> _The problem_:
Beginning with the first line of the data below, extract each line up to and including the one containing "The second template". Copy them exactly and add nothing.

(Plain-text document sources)
= = =

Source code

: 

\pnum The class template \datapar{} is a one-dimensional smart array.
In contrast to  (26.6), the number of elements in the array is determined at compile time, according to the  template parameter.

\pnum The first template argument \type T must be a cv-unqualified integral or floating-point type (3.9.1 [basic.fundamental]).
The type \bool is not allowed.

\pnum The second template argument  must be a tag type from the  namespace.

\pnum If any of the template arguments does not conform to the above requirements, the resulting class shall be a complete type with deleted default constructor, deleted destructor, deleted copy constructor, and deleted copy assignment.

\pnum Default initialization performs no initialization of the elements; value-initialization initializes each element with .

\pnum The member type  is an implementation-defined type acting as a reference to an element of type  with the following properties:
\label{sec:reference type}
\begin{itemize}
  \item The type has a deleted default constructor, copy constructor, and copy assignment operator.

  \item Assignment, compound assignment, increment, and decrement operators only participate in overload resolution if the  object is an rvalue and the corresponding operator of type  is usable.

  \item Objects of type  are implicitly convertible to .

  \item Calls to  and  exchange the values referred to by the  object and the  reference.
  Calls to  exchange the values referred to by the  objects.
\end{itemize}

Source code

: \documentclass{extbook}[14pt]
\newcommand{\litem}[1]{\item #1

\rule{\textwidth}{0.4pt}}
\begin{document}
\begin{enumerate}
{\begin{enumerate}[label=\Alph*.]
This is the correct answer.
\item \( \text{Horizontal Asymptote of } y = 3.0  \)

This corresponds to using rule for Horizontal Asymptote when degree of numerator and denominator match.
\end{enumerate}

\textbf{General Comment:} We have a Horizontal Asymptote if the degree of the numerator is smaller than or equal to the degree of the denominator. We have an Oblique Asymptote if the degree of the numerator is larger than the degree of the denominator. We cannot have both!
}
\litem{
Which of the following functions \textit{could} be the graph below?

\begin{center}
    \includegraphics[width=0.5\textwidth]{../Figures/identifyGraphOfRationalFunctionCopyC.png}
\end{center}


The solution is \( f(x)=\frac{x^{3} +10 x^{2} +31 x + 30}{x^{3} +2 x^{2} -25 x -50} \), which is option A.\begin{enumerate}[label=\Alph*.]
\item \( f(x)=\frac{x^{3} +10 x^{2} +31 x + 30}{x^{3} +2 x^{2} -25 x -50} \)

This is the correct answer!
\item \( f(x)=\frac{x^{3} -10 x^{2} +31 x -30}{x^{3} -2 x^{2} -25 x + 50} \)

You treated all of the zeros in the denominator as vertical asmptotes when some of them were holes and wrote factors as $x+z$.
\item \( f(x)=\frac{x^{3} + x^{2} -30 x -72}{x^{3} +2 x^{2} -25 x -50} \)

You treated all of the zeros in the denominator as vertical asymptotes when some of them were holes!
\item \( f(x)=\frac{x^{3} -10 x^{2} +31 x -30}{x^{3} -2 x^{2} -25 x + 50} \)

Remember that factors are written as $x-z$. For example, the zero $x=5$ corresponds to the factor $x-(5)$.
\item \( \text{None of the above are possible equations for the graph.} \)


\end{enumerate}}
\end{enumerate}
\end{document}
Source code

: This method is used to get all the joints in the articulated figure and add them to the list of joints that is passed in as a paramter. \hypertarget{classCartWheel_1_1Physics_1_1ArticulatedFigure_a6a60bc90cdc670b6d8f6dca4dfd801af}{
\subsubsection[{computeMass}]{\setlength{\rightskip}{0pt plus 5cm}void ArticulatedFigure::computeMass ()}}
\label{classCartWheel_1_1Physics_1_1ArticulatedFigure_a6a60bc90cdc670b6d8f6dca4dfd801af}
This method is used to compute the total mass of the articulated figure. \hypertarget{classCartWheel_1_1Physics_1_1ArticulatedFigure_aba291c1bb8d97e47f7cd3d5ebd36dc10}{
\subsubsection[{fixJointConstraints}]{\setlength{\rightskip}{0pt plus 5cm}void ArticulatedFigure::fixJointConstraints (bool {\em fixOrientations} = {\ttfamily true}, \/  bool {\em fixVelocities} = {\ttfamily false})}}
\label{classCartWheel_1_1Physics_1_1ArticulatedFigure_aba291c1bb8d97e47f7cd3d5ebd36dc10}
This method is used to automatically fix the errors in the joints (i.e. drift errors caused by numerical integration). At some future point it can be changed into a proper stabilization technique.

= = =

> _Output of the task_:
Source code

: 

\pnum The class template \datapar{} is a one-dimensional smart array.
In contrast to  (26.6), the number of elements in the array is determined at compile time, according to the  template parameter.

\pnum The first template argument \type T must be a cv-unqualified integral or floating-point type (3.9.1 [basic.fundamental]).
The type \bool is not allowed.

\pnum The second template argument  must be a tag type from the  namespace.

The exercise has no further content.